The cache is essentially preventing a redundant Py_BuildValue(). Rapid construction of PyObject in the revlog index or obsolesence marker C code has been identified as a bottleneck. So I decided to benchmark this against the Firefox repo's changelog. First line is before. Second is after. Using CPython 3.8.6.

$ ./hg perfrevlogindex -R ~/src/firefox -c
! revlog constructor
! wall 0.011219 comb 0.010000 user 0.000000 sys 0.010000 (best of 256)
! wall 0.014012 comb 0.020000 user 0.000000 sys 0.020000 (best of 210)
! read
! wall 0.011319 comb 0.010000 user 0.000000 sys 0.010000 (best of 253)
! wall 0.013859 comb 0.010000 user 0.000000 sys 0.010000 (best of 212)
! create index object
! wall 0.000001 comb 0.000000 user 0.000000 sys 0.000000 (best of 716721)
! wall 0.000001 comb 0.000000 user 0.000000 sys 0.000000 (best of 713905)
! retrieve index entry for rev 0
! wall 0.000282 comb 0.000000 user 0.000000 sys 0.000000 (best of 9580)
! wall 0.000001 comb 0.000000 user 0.000000 sys 0.000000 (best of 678673)
! look up missing node
! wall 0.003180 comb 0.000000 user 0.000000 sys 0.000000 (best of 712)
! wall 0.002469 comb 0.000000 user 0.000000 sys 0.000000 (best of 768)
! look up node at rev 0
! wall 0.004028 comb 0.000000 user 0.000000 sys 0.000000 (best of 713)

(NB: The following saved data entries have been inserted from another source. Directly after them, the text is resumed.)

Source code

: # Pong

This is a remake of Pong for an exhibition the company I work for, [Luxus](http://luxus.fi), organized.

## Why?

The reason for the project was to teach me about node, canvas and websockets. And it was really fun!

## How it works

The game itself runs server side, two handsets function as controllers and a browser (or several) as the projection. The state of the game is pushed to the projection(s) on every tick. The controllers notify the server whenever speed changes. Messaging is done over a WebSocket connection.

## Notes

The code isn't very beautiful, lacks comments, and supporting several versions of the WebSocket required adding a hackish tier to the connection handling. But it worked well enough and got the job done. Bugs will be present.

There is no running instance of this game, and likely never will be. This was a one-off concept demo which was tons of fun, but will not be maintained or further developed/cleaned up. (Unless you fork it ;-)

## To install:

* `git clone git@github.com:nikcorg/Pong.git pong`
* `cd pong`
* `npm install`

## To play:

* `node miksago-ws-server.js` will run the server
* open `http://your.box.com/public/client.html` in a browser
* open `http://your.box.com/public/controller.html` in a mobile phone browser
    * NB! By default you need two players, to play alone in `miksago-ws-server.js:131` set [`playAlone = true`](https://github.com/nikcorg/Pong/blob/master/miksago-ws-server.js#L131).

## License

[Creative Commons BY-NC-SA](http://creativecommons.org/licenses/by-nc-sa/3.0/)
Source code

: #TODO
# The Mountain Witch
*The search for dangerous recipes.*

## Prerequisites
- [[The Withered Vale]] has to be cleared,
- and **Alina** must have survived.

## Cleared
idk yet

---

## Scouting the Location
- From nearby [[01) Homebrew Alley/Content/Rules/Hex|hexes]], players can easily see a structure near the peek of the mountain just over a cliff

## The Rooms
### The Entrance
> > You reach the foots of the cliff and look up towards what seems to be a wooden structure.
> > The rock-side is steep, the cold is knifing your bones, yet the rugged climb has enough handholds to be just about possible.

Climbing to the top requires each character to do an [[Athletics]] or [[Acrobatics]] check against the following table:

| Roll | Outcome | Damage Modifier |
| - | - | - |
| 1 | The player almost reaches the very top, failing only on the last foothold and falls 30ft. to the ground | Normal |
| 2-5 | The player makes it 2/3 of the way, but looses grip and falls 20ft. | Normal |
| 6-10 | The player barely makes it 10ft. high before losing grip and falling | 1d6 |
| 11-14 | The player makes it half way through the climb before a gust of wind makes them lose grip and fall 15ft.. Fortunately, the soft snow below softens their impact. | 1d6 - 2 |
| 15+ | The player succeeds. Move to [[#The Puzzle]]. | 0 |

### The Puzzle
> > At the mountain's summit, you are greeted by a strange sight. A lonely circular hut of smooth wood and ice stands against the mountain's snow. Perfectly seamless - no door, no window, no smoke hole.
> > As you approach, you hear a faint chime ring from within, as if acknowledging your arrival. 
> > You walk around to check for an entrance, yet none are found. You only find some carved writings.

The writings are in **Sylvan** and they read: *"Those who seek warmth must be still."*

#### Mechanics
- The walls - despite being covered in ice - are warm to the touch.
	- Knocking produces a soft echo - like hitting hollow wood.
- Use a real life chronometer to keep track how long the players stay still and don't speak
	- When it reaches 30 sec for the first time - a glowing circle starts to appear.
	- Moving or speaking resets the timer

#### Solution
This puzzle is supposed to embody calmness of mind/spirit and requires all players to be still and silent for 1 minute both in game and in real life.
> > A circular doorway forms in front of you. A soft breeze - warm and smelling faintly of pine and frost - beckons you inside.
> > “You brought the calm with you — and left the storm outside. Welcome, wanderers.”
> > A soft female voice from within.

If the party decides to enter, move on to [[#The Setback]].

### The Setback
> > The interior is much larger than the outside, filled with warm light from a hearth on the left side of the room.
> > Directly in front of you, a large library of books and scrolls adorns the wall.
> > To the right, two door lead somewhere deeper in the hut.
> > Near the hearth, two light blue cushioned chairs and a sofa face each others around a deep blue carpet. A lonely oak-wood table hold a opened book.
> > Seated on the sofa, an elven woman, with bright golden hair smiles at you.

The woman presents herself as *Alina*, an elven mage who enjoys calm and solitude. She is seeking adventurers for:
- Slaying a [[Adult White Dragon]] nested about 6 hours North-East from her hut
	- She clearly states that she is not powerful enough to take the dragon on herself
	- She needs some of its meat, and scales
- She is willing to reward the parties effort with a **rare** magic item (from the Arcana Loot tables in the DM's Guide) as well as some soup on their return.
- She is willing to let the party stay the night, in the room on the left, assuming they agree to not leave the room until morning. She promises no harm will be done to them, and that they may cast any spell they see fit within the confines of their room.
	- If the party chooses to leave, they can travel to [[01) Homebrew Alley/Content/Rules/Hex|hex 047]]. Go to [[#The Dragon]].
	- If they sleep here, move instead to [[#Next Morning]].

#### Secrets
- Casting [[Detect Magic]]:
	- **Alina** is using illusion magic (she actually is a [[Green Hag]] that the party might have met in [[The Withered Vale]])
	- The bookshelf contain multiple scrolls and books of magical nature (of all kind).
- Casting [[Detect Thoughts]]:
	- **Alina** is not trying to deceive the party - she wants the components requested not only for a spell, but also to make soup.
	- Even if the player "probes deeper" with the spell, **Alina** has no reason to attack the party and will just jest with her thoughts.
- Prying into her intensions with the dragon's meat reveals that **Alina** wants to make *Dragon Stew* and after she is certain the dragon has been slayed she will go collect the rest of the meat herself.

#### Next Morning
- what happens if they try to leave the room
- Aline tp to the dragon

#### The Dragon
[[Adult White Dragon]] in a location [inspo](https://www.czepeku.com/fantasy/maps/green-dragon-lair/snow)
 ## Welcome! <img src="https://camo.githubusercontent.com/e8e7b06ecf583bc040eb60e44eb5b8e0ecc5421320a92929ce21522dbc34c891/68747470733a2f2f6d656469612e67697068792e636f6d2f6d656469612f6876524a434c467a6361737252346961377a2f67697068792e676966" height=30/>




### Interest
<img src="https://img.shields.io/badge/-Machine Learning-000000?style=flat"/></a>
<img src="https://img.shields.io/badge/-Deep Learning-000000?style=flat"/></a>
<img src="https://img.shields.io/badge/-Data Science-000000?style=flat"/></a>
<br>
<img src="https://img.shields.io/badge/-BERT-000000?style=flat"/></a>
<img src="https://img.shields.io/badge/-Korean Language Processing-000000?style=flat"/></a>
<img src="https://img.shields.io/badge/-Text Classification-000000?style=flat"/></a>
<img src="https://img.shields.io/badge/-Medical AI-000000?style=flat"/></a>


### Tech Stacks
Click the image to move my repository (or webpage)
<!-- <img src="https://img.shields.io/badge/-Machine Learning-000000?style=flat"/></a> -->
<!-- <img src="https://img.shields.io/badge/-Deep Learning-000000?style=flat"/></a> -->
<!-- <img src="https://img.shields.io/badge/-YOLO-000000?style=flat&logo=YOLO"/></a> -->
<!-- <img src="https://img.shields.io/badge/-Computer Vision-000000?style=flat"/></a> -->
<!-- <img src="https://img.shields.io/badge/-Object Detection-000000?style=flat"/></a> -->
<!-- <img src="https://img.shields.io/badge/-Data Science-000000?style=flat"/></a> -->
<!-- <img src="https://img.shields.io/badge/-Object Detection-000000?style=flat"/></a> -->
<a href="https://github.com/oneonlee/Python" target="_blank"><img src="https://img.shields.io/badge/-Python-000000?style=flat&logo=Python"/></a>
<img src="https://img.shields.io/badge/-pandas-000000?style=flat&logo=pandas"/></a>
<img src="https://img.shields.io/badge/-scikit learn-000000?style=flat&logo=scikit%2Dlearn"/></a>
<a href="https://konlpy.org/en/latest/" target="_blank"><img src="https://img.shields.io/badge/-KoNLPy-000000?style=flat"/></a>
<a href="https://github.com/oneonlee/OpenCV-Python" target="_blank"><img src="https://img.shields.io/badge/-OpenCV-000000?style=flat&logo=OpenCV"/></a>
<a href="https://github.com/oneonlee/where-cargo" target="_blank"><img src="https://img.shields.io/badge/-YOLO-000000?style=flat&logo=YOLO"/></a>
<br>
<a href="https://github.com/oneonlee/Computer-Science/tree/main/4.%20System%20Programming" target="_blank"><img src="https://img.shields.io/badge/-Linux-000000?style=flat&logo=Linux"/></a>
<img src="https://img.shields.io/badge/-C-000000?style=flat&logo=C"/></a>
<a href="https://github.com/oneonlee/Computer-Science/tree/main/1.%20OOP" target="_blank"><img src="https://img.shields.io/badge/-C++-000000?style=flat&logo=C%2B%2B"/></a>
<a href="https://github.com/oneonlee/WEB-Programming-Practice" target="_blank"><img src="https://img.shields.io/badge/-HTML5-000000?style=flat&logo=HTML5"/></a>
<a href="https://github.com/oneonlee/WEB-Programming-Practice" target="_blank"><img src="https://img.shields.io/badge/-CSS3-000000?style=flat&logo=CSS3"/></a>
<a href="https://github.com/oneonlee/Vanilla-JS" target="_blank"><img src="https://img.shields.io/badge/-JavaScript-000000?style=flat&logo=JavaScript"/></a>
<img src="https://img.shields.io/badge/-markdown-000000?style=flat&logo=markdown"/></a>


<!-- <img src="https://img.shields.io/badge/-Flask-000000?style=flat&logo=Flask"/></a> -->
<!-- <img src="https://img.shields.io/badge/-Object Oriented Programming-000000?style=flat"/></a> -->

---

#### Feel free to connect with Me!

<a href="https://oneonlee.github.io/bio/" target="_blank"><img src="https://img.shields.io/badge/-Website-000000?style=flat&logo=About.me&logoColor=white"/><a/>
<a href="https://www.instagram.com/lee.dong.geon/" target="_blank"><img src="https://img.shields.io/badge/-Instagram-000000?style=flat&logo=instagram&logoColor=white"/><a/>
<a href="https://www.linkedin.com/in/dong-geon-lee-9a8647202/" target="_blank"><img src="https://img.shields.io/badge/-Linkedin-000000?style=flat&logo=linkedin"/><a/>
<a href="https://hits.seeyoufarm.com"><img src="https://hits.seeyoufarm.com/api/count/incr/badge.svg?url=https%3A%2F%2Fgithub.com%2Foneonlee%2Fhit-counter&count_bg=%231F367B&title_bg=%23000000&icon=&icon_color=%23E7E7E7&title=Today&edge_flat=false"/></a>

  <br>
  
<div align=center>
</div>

! wall 0.003714 comb 0.000000 user 0.000000 sys 0.000000 (best of 780)
! look up node at 1/4 len
! wall 0.003274 comb 0.000000 user 0.000000 sys 0.000000 (best of 874)
! wall 0.003121 comb 0.000000 user 0.000000 sys 0.000000 (best of 918)
! look up node at 1/2 len
! wall 0.002540 comb 0.010000 user 0.010000 sys 0.000000 (best of 1125)
! wall 0.002539 comb 0.000000 user 0.000000 sys 0.000000 (best of 1121)
! look up node at 3/4 len
! wall 0.001798 comb 0.000000 user 0.000000 sys 0.000000 (best of 1547)
! wall 0.001916 comb 0.000000 user 0.000000 sys 0.000000 (best of 1467)
! look up node at tip
! wall 0.000873 comb 0.000000 user 0.000000 sys 0.000000 (best of 2898)
! wall 0.001107 comb 0.000000 user 0.000000 sys 0.000000 (best of 2362)
! look up all nodes (forward)
! wall 0.154415 comb 0.150000 user 0.150000 sys 0.000000 (best of 63)
! wall 0.157524 comb 0.160000 user 0.160000 sys 0.000000 (best of 62)
! look up all nodes 2x (forward)
! wall 0.267256 comb 0.260000 user 0.260000 sys 0.000000 (best of 37)
! wall 0.271308 comb 0.270000 user 0.270000 sys 0.000000 (best of 37)
! look up all nodes (reverse)
! wall 0.080962 comb 0.080000 user 0.080000 sys 0.000000 (best of 100)
! wall 0.081913 comb 0.080000 user 0.080000 sys 0.000000 (best of 100)
! look up all nodes 2x (reverse)
! wall 0.191335 comb 0.190000 user 0.190000 sys 0.000000 (best of 51)
! wall 0.195113 comb 0.190000 user 0.190000 sys 0.000000 (best of 51)
! retrieve all index entries (forward)
! wall 0.173264 comb 0.170000 user 0.120000 sys 0.050000 (best of 56)
! wall 0.110747 comb 0.110000 user 0.110000 sys 0.000000 (best of 89)
! retrieve all index entries 2x (forward)
! wall 0.198171 comb 0.200000 user 0.160000 sys 0.040000 (best of 50)
! wall 0.221631 comb 0.220000 user 0.220000 sys 0.000000 (best of 45)
! retrieve all index entries (reverse)
! wall 0.165797 comb 0.170000 user 0.140000 sys 0.030000 (best of 59)
! wall 0.102428 comb 0.100000 user 0.100000 sys 0.000000 (best of 97)
! retrieve all index entries 2x (reverse)
! wall 0.179876 comb 0.170000 user 0.130000 sys 0.040000 (best of 55)
! wall 0.206158 comb 0.200000 user 0.200000 sys 0.000000 (best of 49)

There's some odd behavior in there and I'm suspecting CPU power throttling is at play. But I don't see any obvious regressions that would raise objections from me.